A retrospective data simulation study.

Participants

Participants 65 years and older included in six different studies.

Main outcome measure

Estimated renal function by CG based on uncompensated (‘old Jaffe’ method) creatinine (CG_old) or by MDRD4 based on standardised compensated P-creatinine traceable to isotope-dilution mass spectrometry, and the resulting doses.

Results

790 participants (432 females), mean age (±SD) 77.6±5.7 years. Mean estimated creatinine clearance (eCrCl) by the CG_old equation was 44.2±14.8 ml/min, versus eGFR 59.6±20.7 ml/min/1.73 m² with MDRD4 (p<0.001), absolute median difference 13.5, 95% CI 12.9 to 14.2. MDRD4 gave a significantly higher mean dose (valaciclovir +21%, dabigatran +25% and gabapentin +37%) of all drugs (p<0.001). With MDRD4 58% of the women would be recommended a full dose of dabigatran compared with 18% if CG_old is used.

Conclusions

MDRD4 would result in higher recommended doses of the three studied drugs to elderly participants compared with CG, particularly in women, and thus increased the risk of dose and concentration-dependent adverse reactions. It is important to know which method of estimation of renal function the Summary of Products Characteristics was based on, and use only that one when prescribing renally excreted drugs with narrow safety window. Doses based on recently developed methods for estimation of renal function may be associated with considerable risk of overtreatment in the elderly.

Article summary.

Article focus

• The thrombin inhibitor dabigatran is eliminated by renal excretion. Severe bleeding, even fatal, was reported, mainly in elderly patients with impaired renal function.

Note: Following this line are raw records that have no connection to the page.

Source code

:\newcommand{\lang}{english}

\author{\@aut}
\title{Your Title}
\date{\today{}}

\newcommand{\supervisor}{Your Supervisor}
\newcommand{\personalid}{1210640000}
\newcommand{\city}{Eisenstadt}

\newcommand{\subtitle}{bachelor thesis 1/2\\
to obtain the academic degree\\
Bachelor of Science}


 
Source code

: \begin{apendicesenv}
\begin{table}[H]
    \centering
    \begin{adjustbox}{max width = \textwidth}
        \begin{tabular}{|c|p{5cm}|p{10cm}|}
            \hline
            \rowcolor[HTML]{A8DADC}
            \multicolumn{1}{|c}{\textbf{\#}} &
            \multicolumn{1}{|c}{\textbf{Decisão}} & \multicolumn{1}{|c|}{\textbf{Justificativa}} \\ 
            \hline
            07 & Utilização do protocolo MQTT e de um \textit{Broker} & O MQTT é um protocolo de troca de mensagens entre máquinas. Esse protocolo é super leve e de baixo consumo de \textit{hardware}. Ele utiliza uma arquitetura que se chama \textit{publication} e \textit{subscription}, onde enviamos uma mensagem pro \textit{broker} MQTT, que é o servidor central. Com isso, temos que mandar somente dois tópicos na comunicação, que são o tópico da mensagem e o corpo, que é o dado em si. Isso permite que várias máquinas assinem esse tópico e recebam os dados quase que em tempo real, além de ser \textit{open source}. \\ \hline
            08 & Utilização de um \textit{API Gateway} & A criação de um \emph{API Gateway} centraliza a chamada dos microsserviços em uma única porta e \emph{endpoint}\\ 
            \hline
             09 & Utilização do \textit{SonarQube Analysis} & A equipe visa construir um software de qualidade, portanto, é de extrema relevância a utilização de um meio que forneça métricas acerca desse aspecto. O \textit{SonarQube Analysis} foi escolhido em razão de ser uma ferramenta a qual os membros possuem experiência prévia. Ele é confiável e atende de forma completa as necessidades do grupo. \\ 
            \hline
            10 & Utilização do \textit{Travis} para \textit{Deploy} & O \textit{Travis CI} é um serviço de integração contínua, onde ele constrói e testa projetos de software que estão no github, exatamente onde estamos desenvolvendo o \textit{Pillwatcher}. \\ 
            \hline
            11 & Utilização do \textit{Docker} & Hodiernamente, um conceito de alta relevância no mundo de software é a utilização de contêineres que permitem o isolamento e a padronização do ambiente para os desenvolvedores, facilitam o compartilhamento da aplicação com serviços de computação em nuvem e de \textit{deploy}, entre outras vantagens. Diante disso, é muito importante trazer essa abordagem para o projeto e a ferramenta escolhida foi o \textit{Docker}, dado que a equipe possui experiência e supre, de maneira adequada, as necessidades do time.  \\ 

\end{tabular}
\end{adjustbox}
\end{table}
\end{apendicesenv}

• Dosing should be adjusted according to renal function, that is, by the Cockcroft-Gault equation. However, in many countries the estimated glomerular filtration rate (eGFR) abbreviated modification of diet in renal disease (MDRD4) equation 4 is used in clinical practice for estimation of renal function.

• We studied whether use of MDRD4 would show different estimates and thus different recommended doses for dabigatran and for two other renally excreted drugs, gabapentin and valaciclovir, in a group of elderly patients.

Key messages

• A significantly larger group of elderly participants would receive a higher dose of the three drugs if MDRD4 was used for determination of dose. This may be one explanation of the cases of serious haemorrhage reported for dabigatran and central nervous system side effects for gabapentin and valaciclovir.

• A method to optimise ongoing therapy is to determine plasma concentrations of the drug—(TDM, therapeutic drug monitoring).

Strengths and limitations of this study

• The main strength of this study is the number of elderly participants and the different settings from where they were recruited, reflecting a mean of the older Swedish population.

• Limitations are that this is a data simulation study and no dabigatran, gabapentin, or valaciclovir dose has been given to the participants.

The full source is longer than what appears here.